Published online by Cambridge University Press: 08 October 2022
WHILE THE WORD authentic is cited in the Oxford English Dictionary (OED) as early as 1340, its first development as a noun, authenticity, does not appear until 1657, although the cluster of meanings is much the same as for the term authentic: 1) “being authoritative, or duly authorized,” legal, worthy of respect; 2) “being in accordance with fact, as being true in substance”; 3) “being what [is professed] in origin or authorship, being genuine,” really proceeding from the reputed source, of undisputed origin; and 4) “being real [or] actual.” The term authentic with its various meanings has great significance for medieval studies and medievalism, as these intertwined fields of scholarship are deeply concerned with the search for authenticity, albeit in a number of different, but overlapping quests. For the purposes of this article, authenticity takes on four intertwined definitions. These are, first, “authenticity as historical accuracy”; second, “the authentic as the original”; third, “the authentic as the authorized version”; and fourth, “authenticity as believability or verisimilitude.”

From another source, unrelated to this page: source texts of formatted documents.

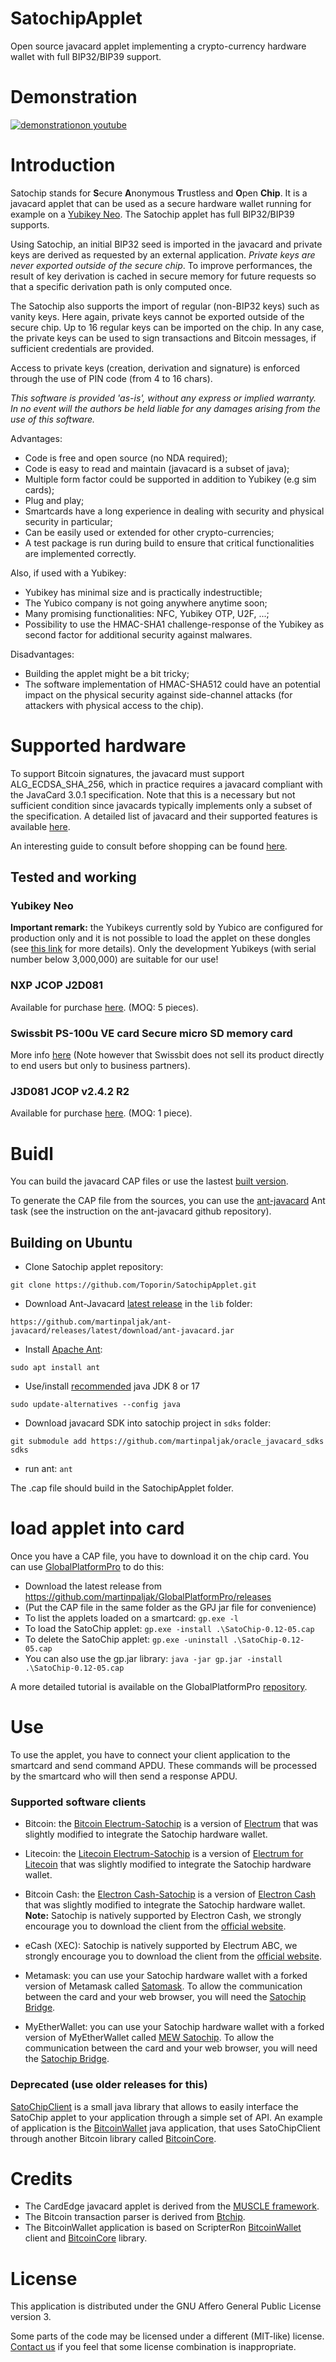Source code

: # SatochipApplet
Open source javacard applet implementing a crypto-currency hardware wallet with full BIP32/BIP39 support.

# Demonstration 

[![demonstrationon youtube](https://i.ytimg.com/vi/dbQoUrcb8SI/hqdefault.jpg?sqp=-oaymwEcCNACELwBSFXyq4qpAw4IARUAAIhCGAFwAcABBg==&rs=AOn4CLDn6M4pa5vMLDvRTFuL00UejiWmeQ)](https://youtu.be/t0IsK1fpEQQ)

# Introduction

Satochip stands for **S**ecure **A**nonymous **T**rustless and **O**pen **Chip**. It is a javacard applet that can be used as a secure hardware wallet running for example on a [Yubikey Neo](https://store.yubico.com/store/catalog/product_info.php?ref=368&products_id=72&affiliate_banner_id=1). The Satochip applet has full BIP32/BIP39 supports.

Using Satochip, an initial BIP32 seed is imported in the javacard and private keys are derived as requested by an external application. *Private keys are never exported outside of the secure chip*. To improve performances, the result of key derivation is cached in secure memory for future requests so that a specific derivation path is only computed once.

The Satochip also supports the import of regular (non-BIP32 keys) such as vanity keys. Here again, private keys cannot be exported outside of the secure chip. Up to 16 regular keys can be imported on the chip. In any case, the private keys can be used to sign transactions and Bitcoin messages, if sufficient credentials are provided.

Access to private keys (creation, derivation and signature) is enforced through the use of PIN code (from 4 to 16 chars).

*This software is provided 'as-is', without any express or implied warranty. In no event will the authors be held liable for any damages arising from the use of this software.*

Advantages:
- Code is free and open source (no NDA required);
- Code is easy to read and maintain (javacard is a subset of java);
- Multiple form factor could be supported in addition to Yubikey (e.g sim cards);
- Plug and play;
- Smartcards have a long experience in dealing with security and physical security in particular;
- Can be easily used or extended for other crypto-currencies;
- A test package is run during build to ensure that critical functionalities are implemented correctly.

Also, if used with a Yubikey:
- Yubikey has minimal size and is practically indestructible;
- The Yubico company is not going anywhere anytime soon;
- Many promising functionalities: NFC, Yubikey OTP, U2F, ...;
- Possibility to use the HMAC-SHA1 challenge-response of the Yubikey as second factor for additional security against malwares.

Disadvantages:
- Building the applet might be a bit tricky;
- The software implementation of HMAC-SHA512 could have an potential impact on the physical security against side-channel attacks (for attackers with physical access to the chip).

# Supported hardware

To support Bitcoin signatures, the javacard must support ALG_ECDSA_SHA_256, which in practice requires a javacard compliant with the JavaCard 3.0.1 specification. Note that this is a necessary but not sufficient condition since javacards typically implements only a subset of the specification.
A detailed list of javacard and their supported features is available [here](http://www.fi.muni.cz/~xsvenda/jcsupport.html).

An interesting guide to consult before shopping can be found [here](https://github.com/martinpaljak/GlobalPlatformPro/tree/master/docs/JavaCardBuyersGuide).

## Tested and working

### Yubikey Neo
**Important remark:** the Yubikeys currently sold by Yubico are configured for production only and it is not possible to load the applet on these dongles (see [this link](https://www.yubico.com/2014/07/yubikey-neo-updates/) for more details). Only the development Yubikeys (with serial number below 3,000,000) are suitable for our use! 

### NXP JCOP J2D081
Available for purchase [here](https://www.javacardsdk.com/product/j2d081/). (MOQ: 5 pieces).

### Swissbit PS-100u VE card Secure micro SD memory card
More info [here](http://www.swissbit.com/index.php?option=com_content&view=article&id=293&Itemid=601)
(Note however that Swissbit does not sell its product directly to end users but only to business partners).

### J3D081 JCOP v2.4.2 R2
Available for purchase [here](https://www.motechno.com/product/j3d081-dual-interface-javacard-3-0-1/). (MOQ: 1 piece).

# Buidl

You can build the javacard CAP files or use the lastest [built version](https://github.com/Toporin/SatochipApplet/releases).

To generate the CAP file from the sources, you can use the [ant-javacard](https://github.com/martinpaljak/ant-javacard) Ant task (see the instruction on the ant-javacard github repository).


## Building on Ubuntu

* Clone Satochip applet repository:
```
git clone https://github.com/Toporin/SatochipApplet.git
```

* Download Ant-Javacard [latest release](https://github.com/martinpaljak/ant-javacard) in the `lib` folder:
```
https://github.com/martinpaljak/ant-javacard/releases/latest/download/ant-javacard.jar
```

* Install [Apache Ant](https://ant.apache.org/srcdownload.cgi):
```
sudo apt install ant
```

* Use/install [recommended](https://github.com/martinpaljak/ant-javacard/wiki/JavaCard-SDK-and-JDK-version-compatibility) java JDK 8 or 17
```
sudo update-alternatives --config java
```

* Download javacard SDK into satochip project in `sdks` folder:
```
git submodule add https://github.com/martinpaljak/oracle_javacard_sdks sdks
```

* run ant:
```ant```

The .cap file should build in the SatochipApplet folder.

# load applet into card

Once you have a CAP file, you have to download it on the chip card. You can use [GlobalPlatformPro](https://github.com/martinpaljak/GlobalPlatformPro) to do this:

- Download the latest release from https://github.com/martinpaljak/GlobalPlatformPro/releases
- (Put the CAP file in the same folder as the GPJ jar file for convenience)
- To list the applets loaded on a smartcard: `gp.exe -l`
- To load the SatoChip applet: `gp.exe -install .\SatoChip-0.12-05.cap`
- To delete the SatoChip applet: `gp.exe -uninstall .\SatoChip-0.12-05.cap`
- You can also use the gp.jar library: `java -jar gp.jar -install .\SatoChip-0.12-05.cap`

A more detailed tutorial is available on the GlobalPlatformPro [repository](https://github.com/martinpaljak/GlobalPlatformPro).

# Use

To use the applet, you have to connect your client application to the smartcard and send command APDU. These commands will be processed by the smartcard who will then send a response APDU. 

### Supported software clients

- Bitcoin: the [Bitcoin Electrum-Satochip](https://github.com/Toporin/electrum-satochip/releases) is a version of [Electrum](https://github.com/spesmilo/electrum) that was slightly modified to integrate the Satochip hardware wallet.
- Litecoin: the [Litecoin Electrum-Satochip](https://github.com/Toporin/electrum-satochip/releases) is a version of [Electrum for Litecoin](https://github.com/pooler/electrum-ltc/) that was slightly modified to integrate the Satochip hardware wallet.
- Bitcoin Cash: the [Electron Cash-Satochip](https://github.com/Toporin/electrum-satochip/releases) is a version of [Electron Cash](https://github.com/Electron-Cash/Electron-Cash) that was slightly modified to integrate the Satochip hardware wallet.
**Note:** Satochip is natively supported by Electron Cash, we strongly encourage you to download the client from the [official website](https://electroncash.org/).
- eCash (XEC): Satochip is natively supported by Electrum ABC, we strongly encourage you to download the client from the [official website](https://www.bitcoinabc.org/electrum/).

- Metamask: you can use your Satochip hardware wallet with a forked version of Metamask called [Satomask](https://github.com/Toporin/metamask-extension/releases). To allow the communication between the card and your web browser, you will need the [Satochip Bridge](https://github.com/Toporin/Satochip-Bridge/releases).

- MyEtherWallet: you can use your Satochip hardware wallet with a forked version of MyEtherWallet called [MEW Satochip](https://github.com/Toporin/MyEtherWallet/releases). To allow the communication between the card and your web browser, you will need the [Satochip Bridge](https://github.com/Toporin/Satochip-Bridge/releases).

### Deprecated (use older releases for this)
[SatoChipClient](https://github.com/Toporin/SatoChipClient) is a small java library that allows to easily interface the SatoChip applet to your application through a simple set of API. An example of application is the [BitcoinWallet](https://github.com/Toporin/BitcoinWallet) java application, that uses SatoChipClient through another Bitcoin library called [BitcoinCore](https://github.com/Toporin/BitcoinCore).  

# Credits

- The CardEdge javacard applet is derived from the [MUSCLE framework](http://pcsclite.alioth.debian.org/musclecard.com/info.html).
- The Bitcoin transaction parser is derived from [Btchip](https://github.com/LedgerHQ/btchipJC).
- The BitcoinWallet application is based on ScripterRon [BitcoinWallet](https://github.com/ScripterRon/BitcoinWallet) client and [BitcoinCore](https://github.com/ScripterRon/BitcoinCore) library.

# License

This application is distributed under the GNU Affero General Public License version 3.

Some parts of the code may be licensed under a different (MIT-like) license. 
[Contact us](mailto:support@satochip.io) if you feel that some license combination is inappropriate.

From its inception as a field of study, medievalism has been identified as different from medieval studies – as it pertains to scholarship on texts, objects, and events created or occurring within the span of time historians have designated as medieval or the Middle Ages. Of course, even the designation Middle Ages is problematic in terms of periodization, and the dates of the said era are often in dispute. Medieval studies is often described as the study of the “authentic” Middle Ages, that is, of authenticated artifacts and texts from the Middle Ages, while medievalism is said to be the study of artifacts and texts from later historical periods that make use of medieval matter. Created at a chronological distance from the historical Middle Ages, works that are described with the label medievalism are therefore seen as “inauthentic” interpretations of a supposedly authentic medieval world. Much scholarship on medievalism analyzes the ways such texts (in the broadest possible sense) transform allegedly authentic originals by infusing them with the obsessions, style, and tastes of their own eras.
Medievalism, therefore, is in one sense the study of necessarily inauthentic “medieval” matter, filtered through a variety of eras, cultures, zeitgeists.